Please return every record exactly as it appears.

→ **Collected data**

########

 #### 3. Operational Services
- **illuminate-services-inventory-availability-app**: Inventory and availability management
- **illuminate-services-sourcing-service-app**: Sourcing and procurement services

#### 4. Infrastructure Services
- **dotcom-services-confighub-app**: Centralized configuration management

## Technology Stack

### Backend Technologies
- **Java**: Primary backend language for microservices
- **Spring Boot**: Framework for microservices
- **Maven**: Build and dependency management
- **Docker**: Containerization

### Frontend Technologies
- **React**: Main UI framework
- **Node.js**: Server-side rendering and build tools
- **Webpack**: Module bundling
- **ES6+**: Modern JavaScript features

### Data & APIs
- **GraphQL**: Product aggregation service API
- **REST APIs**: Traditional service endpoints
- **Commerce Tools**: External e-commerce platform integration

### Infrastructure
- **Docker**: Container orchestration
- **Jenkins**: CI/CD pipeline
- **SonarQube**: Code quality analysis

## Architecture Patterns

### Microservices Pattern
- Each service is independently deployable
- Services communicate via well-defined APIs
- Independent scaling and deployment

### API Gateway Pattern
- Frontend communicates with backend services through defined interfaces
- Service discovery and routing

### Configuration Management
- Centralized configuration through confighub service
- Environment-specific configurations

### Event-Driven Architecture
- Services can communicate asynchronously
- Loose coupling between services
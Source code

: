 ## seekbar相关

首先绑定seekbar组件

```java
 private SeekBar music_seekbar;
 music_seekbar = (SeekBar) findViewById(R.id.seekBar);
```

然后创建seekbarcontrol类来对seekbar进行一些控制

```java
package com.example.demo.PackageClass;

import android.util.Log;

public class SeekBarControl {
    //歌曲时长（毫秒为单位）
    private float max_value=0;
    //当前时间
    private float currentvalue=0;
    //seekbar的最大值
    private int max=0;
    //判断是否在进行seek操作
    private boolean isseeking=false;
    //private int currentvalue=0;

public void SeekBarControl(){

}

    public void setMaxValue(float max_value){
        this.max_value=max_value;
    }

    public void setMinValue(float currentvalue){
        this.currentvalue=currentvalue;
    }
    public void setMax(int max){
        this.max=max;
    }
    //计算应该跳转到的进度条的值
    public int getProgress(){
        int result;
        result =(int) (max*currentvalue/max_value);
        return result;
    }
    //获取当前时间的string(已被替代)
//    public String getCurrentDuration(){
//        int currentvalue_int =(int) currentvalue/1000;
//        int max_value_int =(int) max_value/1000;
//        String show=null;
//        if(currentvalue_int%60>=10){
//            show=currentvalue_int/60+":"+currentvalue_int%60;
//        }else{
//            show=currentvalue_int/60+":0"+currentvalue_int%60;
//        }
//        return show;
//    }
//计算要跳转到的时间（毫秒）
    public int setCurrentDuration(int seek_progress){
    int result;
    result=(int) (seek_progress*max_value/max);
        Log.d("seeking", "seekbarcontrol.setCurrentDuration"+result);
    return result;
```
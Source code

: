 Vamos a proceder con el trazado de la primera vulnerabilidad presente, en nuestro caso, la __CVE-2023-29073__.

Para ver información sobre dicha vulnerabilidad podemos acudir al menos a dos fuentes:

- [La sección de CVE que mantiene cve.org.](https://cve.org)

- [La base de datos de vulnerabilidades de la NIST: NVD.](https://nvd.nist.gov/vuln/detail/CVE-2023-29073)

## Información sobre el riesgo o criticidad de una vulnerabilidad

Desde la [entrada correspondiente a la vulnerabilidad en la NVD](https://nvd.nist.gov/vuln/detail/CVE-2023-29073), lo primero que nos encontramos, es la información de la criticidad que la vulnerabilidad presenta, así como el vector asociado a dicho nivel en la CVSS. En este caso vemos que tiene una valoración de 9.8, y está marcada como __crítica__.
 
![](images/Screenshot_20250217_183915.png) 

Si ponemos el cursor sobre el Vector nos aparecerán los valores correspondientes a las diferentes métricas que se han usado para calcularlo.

########

→ **YOUR SOLUTION**
 #### 3. Operational Services
- **illuminate-services-inventory-availability-app**: Inventory and availability management
- **illuminate-services-sourcing-service-app**: Sourcing and procurement services

#### 4. Infrastructure Services
- **dotcom-services-confighub-app**: Centralized configuration management

## Technology Stack

### Backend Technologies
- **Java**: Primary backend language for microservices
- **Spring Boot**: Framework for microservices
- **Maven**: Build and dependency management
- **Docker**: Containerization

### Frontend Technologies
- **React**: Main UI framework
- **Node.js**: Server-side rendering and build tools
- **Webpack**: Module bundling
- **ES6+**: Modern JavaScript features

### Data & APIs
- **GraphQL**: Product aggregation service API
- **REST APIs**: Traditional service endpoints
- **Commerce Tools**: External e-commerce platform integration

### Infrastructure
- **Docker**: Container orchestration
- **Jenkins**: CI/CD pipeline
- **SonarQube**: Code quality analysis

## Architecture Patterns

### Microservices Pattern
- Each service is independently deployable
- Services communicate via well-defined APIs
- Independent scaling and deployment

### API Gateway Pattern
- Frontend communicates with backend services through defined interfaces
- Service discovery and routing

### Configuration Management
- Centralized configuration through confighub service
- Environment-specific configurations

### Event-Driven Architecture
- Services can communicate asynchronously
- Loose coupling between services
Source code

: ## seekbar相关

首先绑定seekbar组件

```java
 private SeekBar music_seekbar;
 music_seekbar = (SeekBar) findViewById(R.id.seekBar);
```

然后创建seekbarcontrol类来对seekbar进行一些控制

```java
package com.example.demo.PackageClass;

import android.util.Log;

public class SeekBarControl {
    //歌曲时长（毫秒为单位）
    private float max_value=0;
    //当前时间
    private float currentvalue=0;
    //seekbar的最大值
    private int max=0;
    //判断是否在进行seek操作
    private boolean isseeking=false;
    //private int currentvalue=0;

public void SeekBarControl(){

}

    public void setMaxValue(float max_value){
        this.max_value=max_value;
    }

    public void setMinValue(float currentvalue){
        this.currentvalue=currentvalue;
    }
    public void setMax(int max){
        this.max=max;
    }
    //计算应该跳转到的进度条的值
    public int getProgress(){
        int result;
        result =(int) (max*currentvalue/max_value);
        return result;
    }
    //获取当前时间的string(已被替代)
//    public String getCurrentDuration(){
//        int currentvalue_int =(int) currentvalue/1000;
//        int max_value_int =(int) max_value/1000;
//        String show=null;
//        if(currentvalue_int%60>=10){
//            show=currentvalue_int/60+":"+currentvalue_int%60;
//        }else{
//            show=currentvalue_int/60+":0"+currentvalue_int%60;
//        }
//        return show;
//    }
//计算要跳转到的时间（毫秒）
    public int setCurrentDuration(int seek_progress){
    int result;
    result=(int) (seek_progress*max_value/max);
        Log.d("seeking", "seekbarcontrol.setCurrentDuration"+result);
    return result;
```
Source code

: Vamos a proceder con el trazado de la primera vulnerabilidad presente, en nuestro caso, la __CVE-2023-29073__.

Para ver información sobre dicha vulnerabilidad podemos acudir al menos a dos fuentes:

- [La sección de CVE que mantiene cve.org.](https://cve.org)

- [La base de datos de vulnerabilidades de la NIST: NVD.](https://nvd.nist.gov/vuln/detail/CVE-2023-29073)

## Información sobre el riesgo o criticidad de una vulnerabilidad

Desde la [entrada correspondiente a la vulnerabilidad en la NVD](https://nvd.nist.gov/vuln/detail/CVE-2023-29073), lo primero que nos encontramos, es la información de la criticidad que la vulnerabilidad presenta, así como el vector asociado a dicho nivel en la CVSS. En este caso vemos que tiene una valoración de 9.8, y está marcada como __crítica__.
 
![](images/Screenshot_20250217_183915.png) 

Si ponemos el cursor sobre el Vector nos aparecerán los valores correspondientes a las diferentes métricas que se han usado para calcularlo.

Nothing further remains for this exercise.